Código de resina | NI SEPLIFE® 6FF (IDA) |
Apariencia | Perlas de gel de esfera |
Tamaño de partícula (μm) | 45 ~ 165 |
Matriz | Sleplife 6ff |
Caudal (cm / h) | ≥370 |
Presión (MPA) | 0.3 |
Capacidad de unión de iones | (NI2 + UMOL / ML): ~ 15 |
Referencia de caudal lineal | 60 cm / h |
estabilidad de pH | 3 ~ 13 (largo plazo), 2 ~ 14 (a corto plazo, CIP) |
Solicitud | Purificación de proteínas de su etiqueta |
Estabilidad química | Estable en solución de tampón de agua, 0.1mol / L NaOH; 0.01mol / l HCL; 8 mol / l carbamida |
1. Embalaje de columna
(1) Todo el material y reactivo en temperatura ambiente, preparando el búfer inicial y la elución de BEFFER.
(2) Tome la muestra de resina según el tamaño de la columna, lave el 20% de etanol para secar, use un tampón (la relación de resina: tampón = 3: 1) para hacer un tratamiento de homogeneización y desgasificación.
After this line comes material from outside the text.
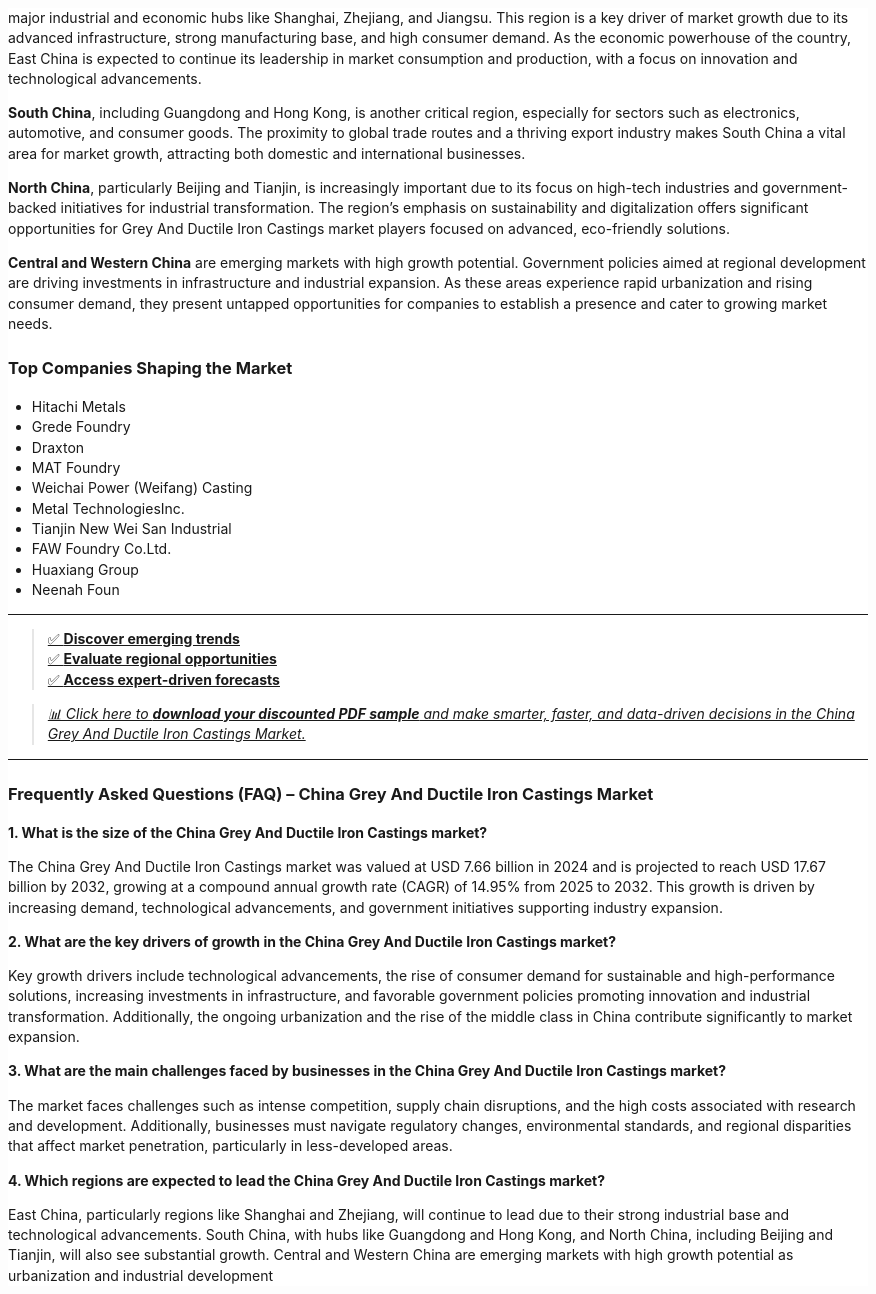 major industrial and economic hubs like Shanghai, Zhejiang, and Jiangsu. This region is a key driver of market growth due to its advanced infrastructure, strong manufacturing base, and high consumer demand. As the economic powerhouse of the country, East China is expected to continue its leadership in market consumption and production, with a focus on innovation and technological advancements.</p><p class="" data-start="801" data-end="1129"><strong data-start="801" data-end="816">South China</strong>, including Guangdong and Hong Kong, is another critical region, especially for sectors such as electronics, automotive, and consumer goods. The proximity to global trade routes and a thriving export industry makes South China a vital area for market growth, attracting both domestic and international businesses.</p><p class="" data-start="1131" data-end="1474"><strong data-start="1131" data-end="1146">North China</strong>, particularly Beijing and Tianjin, is increasingly important due to its focus on high-tech industries and government-backed initiatives for industrial transformation. The region&rsquo;s emphasis on sustainability and digitalization offers significant opportunities for Grey And Ductile Iron Castings market players focused on advanced, eco-friendly solutions.</p><p class="" data-start="1476" data-end="1854"><strong data-start="1476" data-end="1505">Central and Western China</strong> are emerging markets with high growth potential. Government policies aimed at regional development are driving investments in infrastructure and industrial expansion. As these areas experience rapid urbanization and rising consumer demand, they present untapped opportunities for companies to establish a presence and cater to growing market needs.</p><p class="" data-start="1856" data-end="2046"><h3>Top Companies Shaping the  Market </h3><ul><li>Hitachi Metals</li><li>Grede Foundry</li><li>Draxton</li><li>MAT Foundry</li><li>Weichai Power (Weifang) Casting</li><li>Metal TechnologiesInc.</li><li>Tianjin New Wei San Industrial</li><li>FAW Foundry Co.Ltd.</li><li>Huaxiang Group</li><li>Neenah Foun</li></ul></p><hr /><blockquote><p><a href="https://www.marketresearchintellect.com/ask-for-discount/?rid=584087&amp;utm_source=Github-China&amp;utm_medium=047">✅ <strong data-start="617" data-end="645">Discover emerging trends</strong></a><br data-start="645" data-end="648" /><a href="https://www.marketresearchintellect.com/ask-for-discount/?rid=584087&amp;utm_source=Github-China&amp;utm_medium=047"> ✅ <strong data-start="650" data-end="685">Evaluate regional opportunities</strong></a><br data-start="685" data-end="688" /><a href="https://www.marketresearchintellect.com/ask-for-discount/?rid=584087&amp;utm_source=Github-China&amp;utm_medium=047"> ✅ <strong data-start="690" data-end="724">Access expert-driven forecasts</strong></a></p></blockquote><blockquote><p class="" data-start="728" data-end="864"><a href="https://www.marketresearchintellect.com/ask-for-discount/?rid=584087&amp;utm_source=Github-China&amp;utm_medium=047"><em>📊 Click&nbsp;here to <strong data-start="746" data-end="785">download your discounted PDF sample</strong> and make smarter, faster, and data-driven decisions in the China Grey And Ductile Iron Castings Market.</em></a></p></blockquote><hr /><h3 class="" data-start="169" data-end="229"><strong data-start="173" data-end="229">Frequently Asked Questions (FAQ) &ndash; China Grey And Ductile Iron Castings Market</strong></h3><p class="" data-start="231" data-end="601"><strong data-start="231" data-end="280">1. What is the size of the China Grey And Ductile Iron Castings market?</strong></p><p class="" data-start="231" data-end="601">The China Grey And Ductile Iron Castings market was valued at USD 7.66 billion in 2024 and is projected to reach USD 17.67 billion by 2032, growing at a compound annual growth rate (CAGR) of 14.95% from 2025 to 2032. This growth is driven by increasing demand, technological advancements, and government initiatives supporting industry expansion.</p><p class="" data-start="603" data-end="1058"><strong data-start="603" data-end="670">2. What are the key drivers of growth in the China Grey And Ductile Iron Castings market?</strong></p><p class="" data-start="603" data-end="1058">Key growth drivers include technological advancements, the rise of consumer demand for sustainable and high-performance solutions, increasing investments in infrastructure, and favorable government policies promoting innovation and industrial transformation. Additionally, the ongoing urbanization and the rise of the middle class in China contribute significantly to market expansion.</p><p class="" data-start="1060" data-end="1466"><strong data-start="1060" data-end="1141">3. What are the main challenges faced by businesses in the China Grey And Ductile Iron Castings market?</strong></p><p class="" data-start="1060" data-end="1466">The market faces challenges such as intense competition, supply chain disruptions, and the high costs associated with research and development. Additionally, businesses must navigate regulatory changes, environmental standards, and regional disparities that affect market penetration, particularly in less-developed areas.</p><p class="" data-start="1468" data-end="1949"><strong data-start="1468" data-end="1532">4. Which regions are expected to lead the China Grey And Ductile Iron Castings market?</strong></p><p class="" data-start="1468" data-end="1949">East China, particularly regions like Shanghai and Zhejiang, will continue to lead due to their strong industrial base and technological advancements. South China, with hubs like Guangdong and Hong Kong, and North China, including Beijing and Tianjin, will also see substantial growth. Central and Western China are emerging markets with high growth potential as urbanization and industrial development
(3) Use agua o tampón para mantenerse dentro o la parte inferior de la columna húmeda, el nivel de agua o tampón debe ser más alto que el mambrana del filtro y asegúrese de que la parte inferior de la columna sin Bobble.
(4) Use varilla de vidrio para guiar homogeneizar en columna junto con la cara interna de la columna una vez para evitar cualquier burbuja. Válvula de salida de columna abierta para que la resina se ajuste libremente, y conecte bien la tapa de la columna.
(5) Abra la bomba peristáltica, use tampón para pasar a través de la columna a la velocidad de flujo de 1.33 veces que el caudal de tampón normal usando. Utilice el búfer de 2-3bv para hacer balance de columna.
2.equilibrio
Balance con 2 ~ 5 volúmenes de cama de solución de tampón inicial hasta que la conductividad, el pH y otros parámetros no se modifiquen.
3.Sample cargando
(1) La muestra generalmente se disuelve en el tampón inicial de pH 6-8, y el aumento del pH del búfer de carga puede aumentar la carga.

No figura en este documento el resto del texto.